AutoGluon-RAG#
What is RAG?#
Retrieval-Augmented Generation, commonly known as RAG, is a widely used technique to improve the generation capabilities of language models such as ChatGPT, Llama, Claude, etc.
RAG makes use of preprocessed content as a “knowledge-base” to add relevant content to a user prompt to make sure that the language model has sufficient information to produce responses.

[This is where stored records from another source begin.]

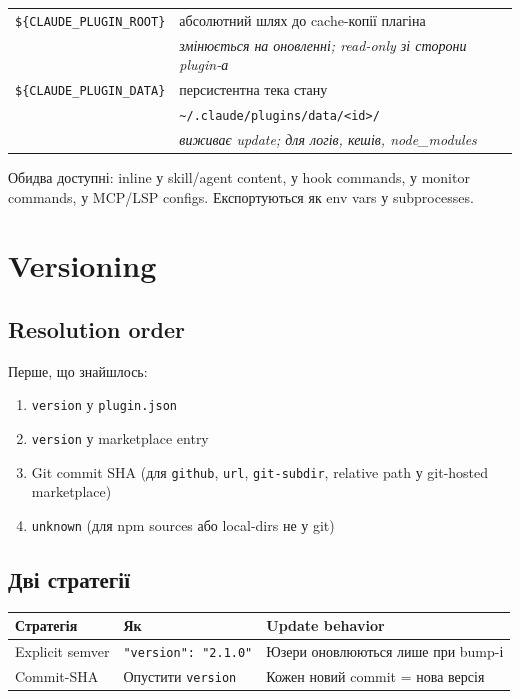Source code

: \documentclass[11pt,a4paper]{article}
\begin{document}
\begin{tabular}{ll}
\hline
\texttt{\$\{CLAUDE\_PLUGIN\_ROOT\}} & абсолютний шлях до cache-копії плагіна \\
& \emph{змінюється на оновленні; read-only зі сторони plugin-а} \\
\hline
\texttt{\$\{CLAUDE\_PLUGIN\_DATA\}} & персистентна тека стану \\
& \texttt{\textasciitilde/.claude/plugins/data/<id>/} \\
& \emph{виживає update; для логів, кешів, node\_modules} \\
\hline
\end{tabular}

Обидва доступні: inline у skill/agent content, у hook commands, у monitor commands, у MCP/LSP configs. Експортуються як env vars у subprocesses.

\section{Versioning}

\subsection{Resolution order}

Перше, що знайшлось:

\begin{enumerate}
\item \texttt{version} у \texttt{plugin.json}
\item \texttt{version} у marketplace entry
\item Git commit SHA (для \texttt{github}, \texttt{url}, \texttt{git-subdir}, relative path у git-hosted marketplace)
\item \texttt{unknown} (для npm sources або local-dirs не у git)
\end{enumerate}

\subsection{Дві стратегії}

\begin{tabular}{lll}
\hline
\textbf{Стратегія} & \textbf{Як} & \textbf{Update behavior} \\
\hline
Explicit semver & \texttt{"version": "2.1.0"} & Юзери оновлюються лише при bump-і \\
Commit-SHA & Опустити \texttt{version} & Кожен новий commit = нова версія \\
\hline
\end{tabular}
\end{document}
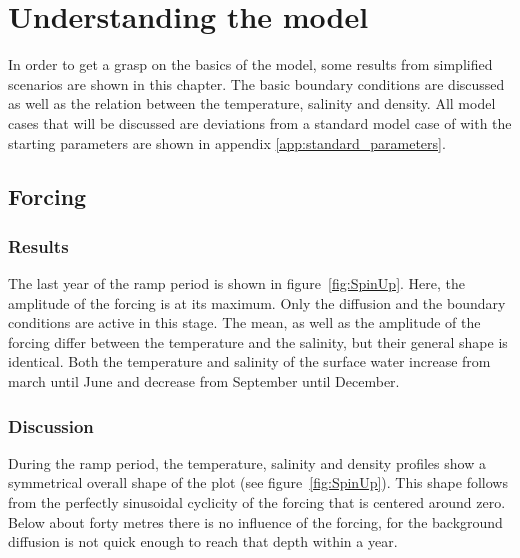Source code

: \documentclass[twocolumn]{article}
\begin{document}

\section{Understanding the model}
In order to get a grasp on the basics of the model, some results from simplified scenarios are shown in this chapter. The basic boundary conditions are discussed as well as the relation between the temperature, salinity and density. All model cases that will be discussed are deviations from a standard model case of with the starting parameters are shown in appendix \ref{app:standard_parameters}.

\subsection{Forcing}
\subsubsection{Results}
The last year of the ramp period is shown in figure~\ref{fig:SpinUp}. Here, the amplitude of the forcing is at its maximum. Only the diffusion and the boundary conditions are active in this stage. 
The mean, as well as the amplitude of the forcing differ between the temperature and the salinity, but their general shape is identical. Both the temperature and salinity of the surface water increase from march until June and decrease from September until December. 

\subsubsection{Discussion}
During the ramp period, the temperature, salinity and density profiles show a symmetrical overall shape of the plot (see figure~\ref{fig:SpinUp}). This shape follows from the perfectly sinusoidal cyclicity of the forcing that is centered around zero. Below about forty metres there is no influence of the forcing, for the background diffusion is not quick enough to reach that depth within a year. 
\end{document}
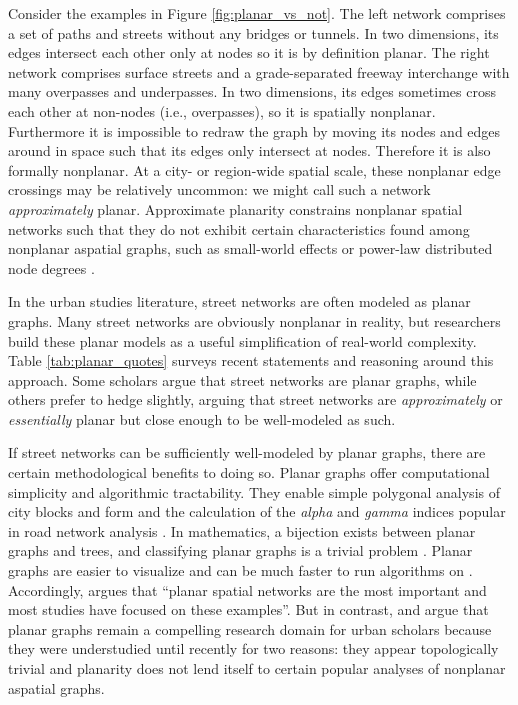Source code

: \documentclass[Afour,sageh,times]{sagej}
\begin{document}
Consider the examples in Figure \ref{fig:planar_vs_not}. The left network comprises a set of paths and streets without any bridges or tunnels. In two dimensions, its edges intersect each other only at nodes so it is by definition planar. The right network comprises surface streets and a grade-separated freeway interchange with many overpasses and underpasses. In two dimensions, its edges sometimes cross each other at non-nodes (i.e., overpasses), so it is spatially nonplanar. Furthermore it is impossible to redraw the graph by moving its nodes and edges around in space such that its edges only intersect at nodes. Therefore it is also formally nonplanar. At a city- or region-wide spatial scale, these nonplanar edge crossings may be relatively uncommon: we might call such a network \emph{approximately} planar. Approximate planarity constrains nonplanar spatial networks such that they do not exhibit certain characteristics found among nonplanar aspatial graphs, such as small-world effects or power-law distributed node degrees \citep{crucitti_centrality_2006,fischer_spatial_2014}.

In the urban studies literature, street networks are often modeled as planar graphs. Many street networks are obviously nonplanar in reality, but researchers build these planar models as a useful simplification of real-world complexity. Table \ref{tab:planar_quotes} surveys recent statements and reasoning around this approach. Some scholars argue that street networks are planar graphs, while others prefer to hedge slightly, arguing that street networks are \emph{approximately} or \emph{essentially} planar but close enough to be well-modeled as such.

If street networks can be sufficiently well-modeled by planar graphs, there are certain methodological benefits to doing so. Planar graphs offer computational simplicity and algorithmic tractability. They enable simple polygonal analysis of city blocks and form \citep{fohl_non-planar_1996,barthelemy_paths_2017} and the calculation of the \emph{alpha} and \emph{gamma} indices popular in road network analysis \citep{eppstein_studying_2008}. In mathematics, a bijection exists between planar graphs and trees, and classifying planar graphs is a trivial problem \citep{louf_typology_2014}. Planar graphs are easier to visualize and can be much faster to run algorithms on \citep{liebers_planarizing_2001}. Accordingly, \citet[p.~3]{barthelemy_spatial_2011} argues that \enquote{planar spatial networks are the most important and most studies have focused on these examples}. But in contrast, \citet{masucci_random_2009} and \citet{masucci_limited_2013} argue that planar graphs remain a compelling research domain for urban scholars because they were understudied until recently for two reasons: they appear topologically trivial and planarity does not lend itself to certain popular analyses of nonplanar aspatial graphs.
\end{document}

For example, say you have documentation for a new product you have created. You have created a website using these documents and would like to create a chatbot with the language capabilities of ChatGPT. ChatGPT knows nothing about your website since your product was not part of its training data. By using RAG with your website as a knowledge-base, when a user asks a question to your chatbot, RAG will obtain the relevant information from the website based on the user prompt and provide it to the language model as additional context.
What is AutoGluon-RAG?#
AutoGluon-RAG is a framework designed to simplify the creation of RAG pipelines, making it easier to adapt large language models (LLMs) for domain-specific tasks. Traditionally, building RAG pipelines involves dealing with multiple complex components like retrievers, generators, and vector databases.

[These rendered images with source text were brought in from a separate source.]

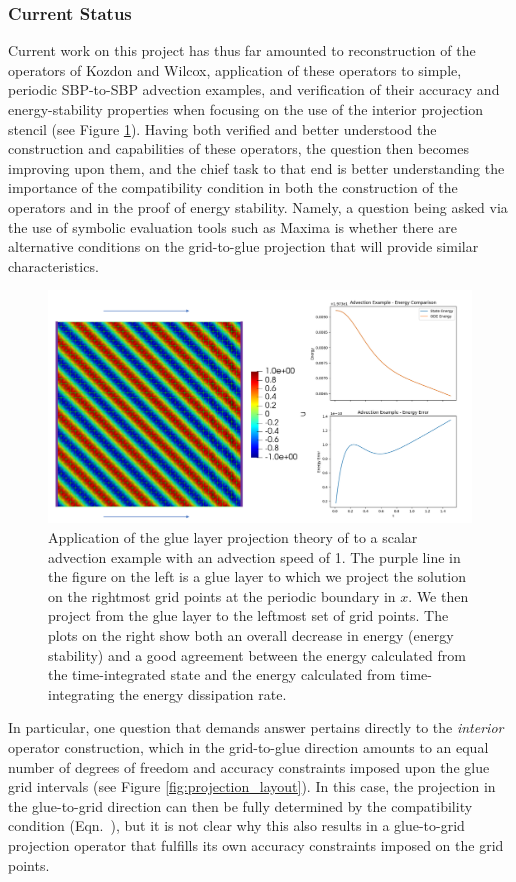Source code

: \subsubsection{Current Status}

Current work on this project has thus far amounted to reconstruction of the
operators of Kozdon and Wilcox, application of these operators to simple, periodic
SBP-to-SBP advection examples, and verification of their accuracy and energy-stability
properties when focusing on the use of the interior projection stencil (see Figure \ref{fig:advection_projection}).
Having both verified and better understood the construction and capabilities of these operators,
the question then becomes improving upon them, and the chief task to that end is
better understanding the importance of the compatibility condition in both the
construction of the operators and in the proof of energy stability. Namely,
a question being asked via the use of symbolic evaluation tools such as Maxima \cite{li2008maxima}
is whether there are alternative conditions on the grid-to-glue projection that
will provide similar characteristics.
\begin{figure}
\centering
\includegraphics[width=0.9\linewidth,trim=4 4 4 4,clip]{figures/advection_projection.png}
\caption{Application of the glue layer projection theory of \cite{kozdon2016stable} to a
	 scalar advection example with an advection speed of 1. The purple line in the figure
	 on the left is a glue layer to which we project the solution on the rightmost grid points
	 at the periodic boundary in $x$. We then project from the glue layer to the leftmost set
	 of grid points. The plots on the right show both an overall decrease in energy (energy stability)
	 and a good agreement between the energy calculated from the time-integrated state and the energy
	 calculated from time-integrating the energy dissipation rate.}
\label{fig:advection_projection}
\end{figure}
In particular, one question that demands answer pertains directly to the
\emph{interior} operator construction, which in the grid-to-glue direction
amounts to an equal number of degrees of freedom and accuracy constraints
imposed upon the glue grid intervals (see Figure \ref{fig:projection_layout}). In
this case, the projection in the glue-to-grid direction can then be fully
determined by the compatibility condition (Eqn.~), but
it is not clear why this also results in a glue-to-grid projection operator
that fulfills its own accuracy constraints imposed on the grid points.

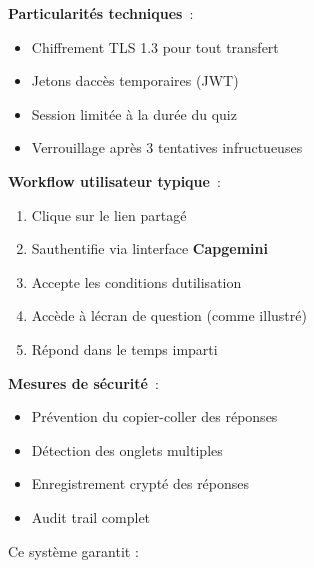 \documentclass[12pt,a4paper,twoside,openright]{report}
\begin{document}
\textbf{Particularités techniques}~:

\begin{itemize}
\item
  Chiffrement TLS 1.3 pour tout transfert
\item
  Jetons d\textquotesingle accès temporaires (JWT)
\item
  Session limitée à la durée du quiz
\item
  Verrouillage après 3 tentatives infructueuses
\end{itemize}

\textbf{Workflow utilisateur typique}~:

\begin{enumerate}
\def\labelenumi{\arabic{enumi}.}
\item
  Clique sur le lien partagé
\item
  S\textquotesingle authentifie via l\textquotesingle interface
  \textbf{Capgemini}
\item
  Accepte les conditions d\textquotesingle utilisation
\item
  Accède à l\textquotesingle écran de question (comme illustré)
\item
  Répond dans le temps imparti
\end{enumerate}

\textbf{Mesures de sécurité}~:

\begin{itemize}
\item
  Prévention du copier-coller des réponses
\item
  Détection des onglets multiples
\item
  Enregistrement crypté des réponses
\item
  Audit trail complet
\end{itemize}

Ce système garantit :
\end{document}
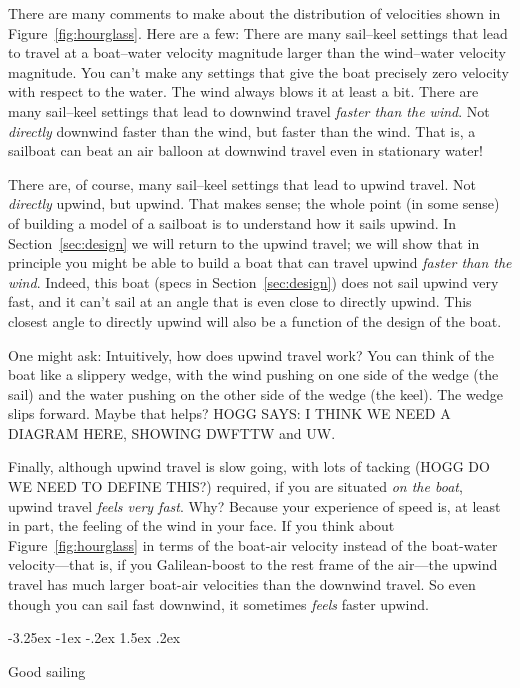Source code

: \documentclass[letterpaper]{article}
\makeatletter
\newcommand{\secref}[1]{Section~\ref{#1}}
\newcommand{\figref}[1]{Figure~\ref{#1}}
\renewcommand\section{\@startsection {section}{1}{\z@}%
  {-3.25ex \@plus -1ex \@minus -.2ex}%
  {1.5ex \@plus .2ex}%
  {\raggedright\normalfont\large\bfseries}}
\makeatother
\begin{document}
There are many comments to make about the distribution of velocities shown in \figref{fig:hourglass}.
Here are a few:
There are many sail--keel settings that lead to travel at a boat--water velocity magnitude larger than the wind--water velocity magnitude.
You can't make any settings that give the boat precisely zero velocity with respect to the water.
The wind always blows it at least a bit.
There are many sail--keel settings that lead to downwind travel \emph{faster than the wind}.
Not \emph{directly} downwind faster than the wind, but faster than the wind.
That is, a sailboat can beat an air balloon at downwind travel even in stationary water!

There are, of course, many sail--keel settings that lead to upwind travel.
Not \emph{directly} upwind, but upwind.
That makes sense; the whole point (in some sense) of building a model of a sailboat is to understand how it sails upwind.
In \secref{sec:design} we will return to the upwind travel; we will show that in principle you might be able to build a boat that can travel upwind \emph{faster than the wind}.
Indeed, this boat (specs in \secref{sec:design}) does not sail upwind very fast, and it can't sail at an angle that is even close to directly upwind.
This closest angle to directly upwind will also be a function of the design of the boat.

One might ask: Intuitively, how does upwind travel work?
You can think of the boat like a slippery wedge, with the wind pushing on one side of the wedge (the sail) and the water pushing on the other side of the wedge (the keel).
The wedge slips forward.
Maybe that helps?
HOGG SAYS: I THINK WE NEED A DIAGRAM HERE, SHOWING DWFTTW and UW.

Finally, although upwind travel is slow going, with lots of tacking (HOGG DO WE NEED TO DEFINE THIS?) required, if you are situated \emph{on the boat}, upwind travel \emph{feels very fast}.
Why?
Because your experience of speed is, at least in part, the feeling of the wind in your face.
If you think about \figref{fig:hourglass} in terms of the boat-air velocity instead of the boat-water velocity---that is, if you Galilean-boost to the rest frame of the air---the upwind travel has much larger boat-air velocities than the downwind travel.
So even though you can sail fast downwind, it sometimes \emph{feels} faster upwind.

\section{Good sailing}\label{sec:good}
\end{document}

AutoGluon-RAG streamlines this process, allowing users to build and deploy customized RAG pipelines with just a few lines of code. By abstracting the technical complexities, it enables users to focus on their specific needs, making it accessible to both beginners and experienced practitioners alike.
Goal#
In alignment with the AutoGluon team’s mission to meet evolving user needs and broaden its user base, the team aims to introduce a new package that simplifies the creation and deployment of end-to-end Retrieval-Augmented Generation (RAG) pipelines. This package will allow users to build and deploy RAG pipelines with minimal coding effort, leveraging user-provided data or documents. Following the AutoML (Automated Machine Learning) philosophy of delivering solutions with minimal complexity, the goal is to enable users to achieve robust RAG pipelines in just three lines of code.